昔に私の作品を読んでくれたことのある方はお久しぶりです。

埋木埋火です。


今回の作品は、私の母が不倫されたことにインスピレーションを受け、それを物語のテーマにしています。


女子高生を拾う話が好きだとか、大人と子供のラブコメが好きだという方は読んでいただけると幸いです。

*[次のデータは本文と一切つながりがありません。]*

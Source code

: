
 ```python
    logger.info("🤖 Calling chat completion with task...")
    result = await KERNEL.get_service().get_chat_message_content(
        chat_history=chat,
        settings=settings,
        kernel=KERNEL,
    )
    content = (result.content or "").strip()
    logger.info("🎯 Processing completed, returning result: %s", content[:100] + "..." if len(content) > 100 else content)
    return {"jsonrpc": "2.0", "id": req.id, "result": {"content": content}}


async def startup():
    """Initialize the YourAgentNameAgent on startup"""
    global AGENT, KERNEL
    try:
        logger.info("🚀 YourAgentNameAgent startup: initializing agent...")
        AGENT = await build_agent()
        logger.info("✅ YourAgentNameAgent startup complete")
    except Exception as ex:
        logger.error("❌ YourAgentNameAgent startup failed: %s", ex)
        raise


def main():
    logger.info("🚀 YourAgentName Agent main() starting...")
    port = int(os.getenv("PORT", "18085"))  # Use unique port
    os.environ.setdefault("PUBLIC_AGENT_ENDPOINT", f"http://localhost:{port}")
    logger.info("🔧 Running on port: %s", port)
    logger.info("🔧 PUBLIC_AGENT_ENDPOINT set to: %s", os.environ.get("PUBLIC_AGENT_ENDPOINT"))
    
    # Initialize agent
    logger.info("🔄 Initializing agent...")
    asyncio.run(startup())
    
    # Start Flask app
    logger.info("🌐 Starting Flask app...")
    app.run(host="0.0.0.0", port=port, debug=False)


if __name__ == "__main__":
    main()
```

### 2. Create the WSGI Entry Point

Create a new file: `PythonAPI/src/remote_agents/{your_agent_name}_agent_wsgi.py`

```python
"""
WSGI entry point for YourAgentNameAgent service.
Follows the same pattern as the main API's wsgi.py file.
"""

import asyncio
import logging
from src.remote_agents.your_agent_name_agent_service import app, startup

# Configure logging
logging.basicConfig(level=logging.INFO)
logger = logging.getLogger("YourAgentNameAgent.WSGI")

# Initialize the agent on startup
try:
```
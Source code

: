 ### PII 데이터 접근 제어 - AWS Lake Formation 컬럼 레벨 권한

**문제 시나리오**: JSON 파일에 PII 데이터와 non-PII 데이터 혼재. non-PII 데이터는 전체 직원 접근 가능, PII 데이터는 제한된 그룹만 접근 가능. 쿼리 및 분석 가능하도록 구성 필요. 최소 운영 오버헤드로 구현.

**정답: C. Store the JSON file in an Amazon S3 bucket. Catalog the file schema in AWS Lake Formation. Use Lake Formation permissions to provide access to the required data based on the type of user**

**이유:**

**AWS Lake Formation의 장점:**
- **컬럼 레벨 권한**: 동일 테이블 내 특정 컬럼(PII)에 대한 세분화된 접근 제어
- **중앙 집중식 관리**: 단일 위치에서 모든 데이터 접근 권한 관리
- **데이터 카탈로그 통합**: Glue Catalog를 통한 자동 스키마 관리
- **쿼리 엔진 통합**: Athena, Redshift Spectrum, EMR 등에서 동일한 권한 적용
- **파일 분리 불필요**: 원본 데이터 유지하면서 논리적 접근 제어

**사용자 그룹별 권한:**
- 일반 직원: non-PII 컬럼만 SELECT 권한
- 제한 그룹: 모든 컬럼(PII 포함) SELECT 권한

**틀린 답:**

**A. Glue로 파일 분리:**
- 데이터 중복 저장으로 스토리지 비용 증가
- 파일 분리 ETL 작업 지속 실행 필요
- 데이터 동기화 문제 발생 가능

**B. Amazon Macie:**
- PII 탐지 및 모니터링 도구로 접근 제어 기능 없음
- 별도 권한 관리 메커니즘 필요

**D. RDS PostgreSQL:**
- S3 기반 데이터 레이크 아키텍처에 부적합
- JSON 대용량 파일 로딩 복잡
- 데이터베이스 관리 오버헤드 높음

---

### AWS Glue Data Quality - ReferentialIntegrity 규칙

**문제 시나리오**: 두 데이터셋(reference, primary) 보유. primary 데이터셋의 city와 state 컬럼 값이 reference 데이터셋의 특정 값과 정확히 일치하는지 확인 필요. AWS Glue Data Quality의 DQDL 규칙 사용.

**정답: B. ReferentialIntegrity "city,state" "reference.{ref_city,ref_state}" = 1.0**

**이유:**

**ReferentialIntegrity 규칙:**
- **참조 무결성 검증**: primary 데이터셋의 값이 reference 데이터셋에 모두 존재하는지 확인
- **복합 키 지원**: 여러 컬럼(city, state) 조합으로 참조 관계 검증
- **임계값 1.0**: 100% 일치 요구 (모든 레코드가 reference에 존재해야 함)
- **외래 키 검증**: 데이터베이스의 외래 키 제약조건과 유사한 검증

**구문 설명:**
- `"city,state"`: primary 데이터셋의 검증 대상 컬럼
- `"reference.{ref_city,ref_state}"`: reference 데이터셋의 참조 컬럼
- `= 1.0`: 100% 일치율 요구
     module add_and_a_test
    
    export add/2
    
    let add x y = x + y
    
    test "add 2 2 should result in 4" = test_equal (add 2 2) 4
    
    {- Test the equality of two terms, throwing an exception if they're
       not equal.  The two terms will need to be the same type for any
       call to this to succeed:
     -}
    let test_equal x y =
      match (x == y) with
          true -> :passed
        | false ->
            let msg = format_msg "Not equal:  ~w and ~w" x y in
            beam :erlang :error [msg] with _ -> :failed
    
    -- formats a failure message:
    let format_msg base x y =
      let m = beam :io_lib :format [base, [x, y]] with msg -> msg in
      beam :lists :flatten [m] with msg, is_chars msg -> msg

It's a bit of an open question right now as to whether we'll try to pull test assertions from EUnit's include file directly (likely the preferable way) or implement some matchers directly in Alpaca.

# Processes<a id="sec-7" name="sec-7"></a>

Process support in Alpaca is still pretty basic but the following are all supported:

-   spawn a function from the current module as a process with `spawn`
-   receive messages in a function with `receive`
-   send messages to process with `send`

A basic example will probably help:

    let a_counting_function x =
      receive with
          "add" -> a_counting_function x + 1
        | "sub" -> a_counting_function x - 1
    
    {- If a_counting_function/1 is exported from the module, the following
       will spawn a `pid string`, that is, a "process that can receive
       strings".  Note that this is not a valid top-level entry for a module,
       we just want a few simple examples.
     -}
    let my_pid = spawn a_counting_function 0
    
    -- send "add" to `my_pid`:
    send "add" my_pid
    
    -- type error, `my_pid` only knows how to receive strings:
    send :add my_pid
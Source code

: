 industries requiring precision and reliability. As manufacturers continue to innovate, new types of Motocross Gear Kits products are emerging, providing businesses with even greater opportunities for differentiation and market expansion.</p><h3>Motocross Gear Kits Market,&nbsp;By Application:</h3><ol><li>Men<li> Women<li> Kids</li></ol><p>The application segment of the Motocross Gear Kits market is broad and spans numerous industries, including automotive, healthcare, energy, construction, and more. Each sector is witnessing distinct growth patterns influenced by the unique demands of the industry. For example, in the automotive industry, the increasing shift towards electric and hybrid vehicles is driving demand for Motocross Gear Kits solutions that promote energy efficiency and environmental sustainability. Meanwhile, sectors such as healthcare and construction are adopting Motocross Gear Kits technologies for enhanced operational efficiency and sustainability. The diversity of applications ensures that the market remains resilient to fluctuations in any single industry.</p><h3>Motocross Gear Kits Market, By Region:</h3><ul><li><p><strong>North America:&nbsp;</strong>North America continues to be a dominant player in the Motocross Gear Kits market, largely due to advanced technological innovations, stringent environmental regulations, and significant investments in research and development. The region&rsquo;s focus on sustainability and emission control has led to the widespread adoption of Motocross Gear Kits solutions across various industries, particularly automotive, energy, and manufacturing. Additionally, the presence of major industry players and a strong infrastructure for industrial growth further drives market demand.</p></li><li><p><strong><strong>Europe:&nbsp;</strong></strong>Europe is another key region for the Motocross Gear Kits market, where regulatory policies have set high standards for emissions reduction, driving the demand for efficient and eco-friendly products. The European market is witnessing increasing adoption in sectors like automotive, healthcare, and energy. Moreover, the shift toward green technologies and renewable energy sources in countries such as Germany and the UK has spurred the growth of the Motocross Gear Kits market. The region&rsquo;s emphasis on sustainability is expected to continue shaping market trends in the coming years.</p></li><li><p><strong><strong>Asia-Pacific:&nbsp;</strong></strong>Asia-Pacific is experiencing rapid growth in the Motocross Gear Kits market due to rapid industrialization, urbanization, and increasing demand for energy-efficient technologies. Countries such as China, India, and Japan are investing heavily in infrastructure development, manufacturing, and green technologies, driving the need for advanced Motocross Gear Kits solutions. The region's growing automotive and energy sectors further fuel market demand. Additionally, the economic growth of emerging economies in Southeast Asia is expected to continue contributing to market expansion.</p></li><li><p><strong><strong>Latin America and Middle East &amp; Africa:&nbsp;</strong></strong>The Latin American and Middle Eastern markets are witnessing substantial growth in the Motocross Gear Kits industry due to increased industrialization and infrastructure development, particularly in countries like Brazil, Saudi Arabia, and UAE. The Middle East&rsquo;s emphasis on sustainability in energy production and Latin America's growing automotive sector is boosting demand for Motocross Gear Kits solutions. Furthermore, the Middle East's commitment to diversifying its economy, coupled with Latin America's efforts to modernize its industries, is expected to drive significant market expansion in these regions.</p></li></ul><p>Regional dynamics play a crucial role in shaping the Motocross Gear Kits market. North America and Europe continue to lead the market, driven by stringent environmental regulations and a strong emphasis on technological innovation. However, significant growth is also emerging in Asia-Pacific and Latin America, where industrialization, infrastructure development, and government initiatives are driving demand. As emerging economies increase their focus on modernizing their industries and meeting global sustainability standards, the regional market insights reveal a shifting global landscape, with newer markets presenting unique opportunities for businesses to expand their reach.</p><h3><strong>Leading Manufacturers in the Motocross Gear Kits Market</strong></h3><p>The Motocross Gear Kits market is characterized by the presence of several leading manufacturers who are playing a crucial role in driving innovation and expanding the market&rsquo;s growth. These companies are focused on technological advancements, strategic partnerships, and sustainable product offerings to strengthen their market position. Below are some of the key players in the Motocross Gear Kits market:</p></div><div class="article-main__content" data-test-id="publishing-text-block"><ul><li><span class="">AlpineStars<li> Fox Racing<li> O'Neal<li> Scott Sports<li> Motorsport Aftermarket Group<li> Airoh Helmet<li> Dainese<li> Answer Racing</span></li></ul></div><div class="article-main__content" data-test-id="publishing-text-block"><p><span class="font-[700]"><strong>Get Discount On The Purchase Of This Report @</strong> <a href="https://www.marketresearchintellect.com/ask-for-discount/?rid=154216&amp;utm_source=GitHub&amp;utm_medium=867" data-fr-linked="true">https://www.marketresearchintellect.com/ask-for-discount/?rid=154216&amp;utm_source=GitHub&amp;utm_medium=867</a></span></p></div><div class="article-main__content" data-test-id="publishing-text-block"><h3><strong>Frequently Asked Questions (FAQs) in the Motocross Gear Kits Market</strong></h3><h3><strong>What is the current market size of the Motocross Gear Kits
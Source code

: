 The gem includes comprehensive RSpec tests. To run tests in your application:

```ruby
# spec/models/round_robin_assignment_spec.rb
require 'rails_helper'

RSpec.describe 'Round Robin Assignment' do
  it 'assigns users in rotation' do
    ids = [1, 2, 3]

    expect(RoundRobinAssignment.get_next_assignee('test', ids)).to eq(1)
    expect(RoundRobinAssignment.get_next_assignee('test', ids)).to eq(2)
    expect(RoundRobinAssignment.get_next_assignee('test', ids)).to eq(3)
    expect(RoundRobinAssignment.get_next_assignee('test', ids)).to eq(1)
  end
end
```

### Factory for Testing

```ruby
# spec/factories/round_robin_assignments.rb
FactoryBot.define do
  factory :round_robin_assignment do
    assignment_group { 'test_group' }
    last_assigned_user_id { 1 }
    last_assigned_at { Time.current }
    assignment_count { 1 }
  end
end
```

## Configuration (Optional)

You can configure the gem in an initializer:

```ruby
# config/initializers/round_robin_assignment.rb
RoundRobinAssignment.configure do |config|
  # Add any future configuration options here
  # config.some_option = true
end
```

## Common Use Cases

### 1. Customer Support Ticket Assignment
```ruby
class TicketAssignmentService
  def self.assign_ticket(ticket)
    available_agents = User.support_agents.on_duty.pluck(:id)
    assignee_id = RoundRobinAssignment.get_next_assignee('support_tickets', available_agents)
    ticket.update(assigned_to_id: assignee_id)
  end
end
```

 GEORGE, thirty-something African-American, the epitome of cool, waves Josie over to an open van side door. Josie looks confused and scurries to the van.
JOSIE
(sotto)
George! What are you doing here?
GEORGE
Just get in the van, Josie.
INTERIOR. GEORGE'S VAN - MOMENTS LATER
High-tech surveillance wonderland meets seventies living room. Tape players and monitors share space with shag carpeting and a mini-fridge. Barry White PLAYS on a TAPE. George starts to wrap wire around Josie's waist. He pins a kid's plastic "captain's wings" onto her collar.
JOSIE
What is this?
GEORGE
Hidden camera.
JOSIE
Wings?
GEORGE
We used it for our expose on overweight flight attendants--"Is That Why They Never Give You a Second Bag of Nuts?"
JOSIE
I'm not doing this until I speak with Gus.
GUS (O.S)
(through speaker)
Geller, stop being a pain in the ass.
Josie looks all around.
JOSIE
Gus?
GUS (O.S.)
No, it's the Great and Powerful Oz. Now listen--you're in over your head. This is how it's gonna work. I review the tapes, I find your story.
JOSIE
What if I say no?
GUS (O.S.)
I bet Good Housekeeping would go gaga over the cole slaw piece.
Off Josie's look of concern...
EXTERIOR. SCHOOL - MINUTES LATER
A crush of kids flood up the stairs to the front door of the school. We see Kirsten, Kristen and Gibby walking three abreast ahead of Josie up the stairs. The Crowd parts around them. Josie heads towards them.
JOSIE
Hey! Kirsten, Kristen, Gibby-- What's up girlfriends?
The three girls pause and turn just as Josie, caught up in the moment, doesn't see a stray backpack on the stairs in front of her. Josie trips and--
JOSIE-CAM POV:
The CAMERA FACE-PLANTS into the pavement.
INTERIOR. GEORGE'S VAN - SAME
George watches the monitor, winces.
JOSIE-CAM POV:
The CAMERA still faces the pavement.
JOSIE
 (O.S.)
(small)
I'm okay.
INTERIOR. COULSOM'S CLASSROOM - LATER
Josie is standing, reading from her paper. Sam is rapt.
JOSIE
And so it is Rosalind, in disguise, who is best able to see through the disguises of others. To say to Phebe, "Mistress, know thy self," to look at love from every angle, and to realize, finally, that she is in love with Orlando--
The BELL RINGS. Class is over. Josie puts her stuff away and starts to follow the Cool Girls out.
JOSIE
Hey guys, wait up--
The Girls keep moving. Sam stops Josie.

1週間ですべてを出し切りますので、本当によろしくお願いします。

 ――これであなたは私の奴隷です。


 そう宣言され交わされた約束を、俺は自らの手で白紙に戻してしまった。

 その日から、ずっと隣にいた彼女の姿はどこにも見当たらなくなった。


 これはよくある……失くして初めて気が付いたとか言われる、そんなおとぎ話になっているのだろう。

 たぶん。



          ◇



「好きです」



 はてさてどうしたものか、そう綿貫佑芽は困り果てていた。


 もし、この言葉から新しい物語が始まるとしたら、三十点くらいの導入だろう。

 ありきたりでありつつ、それでいて何が何だかあまりよくわからない。

 この三十点もセリフから始めたとかいうただのボーナス点だ。



「私と付き合ってください」



 しかしながら、これは決して子供に読み聞かせするようなおとぎ話ではない。

 都合のいいことなんて起きようがないし、現実というルールに縛られている。


 今回のこれも、そのありきたりな決まりの中で唐突に起こるハプニングの一つだ。



「えっと……まあ、嬉しいのは嬉しいんだが」



 別に愛の告白をされること自体を迷惑に思っているわけではない。

 むしろ、飛び跳ねて喜ばないまでも好意的には感じられるものである。


 しかしながら、今回は素直に喜べない事情がそこにはあった。



「君、高校生か?」



 少女のいで立ちは誰がどう見てセーラー服。

 基本的には学生が日常的に身にまとうものである。

 例外はコスプレイヤーくらいだ。


 ここは見通しの良い並木道。

 赤レンガで綺麗に舗装された道は荒んだ心に一滴の雫を落としてくれるかのような情景をしており、沿うように植えられた街路樹もそれに拍車をかけてくれる。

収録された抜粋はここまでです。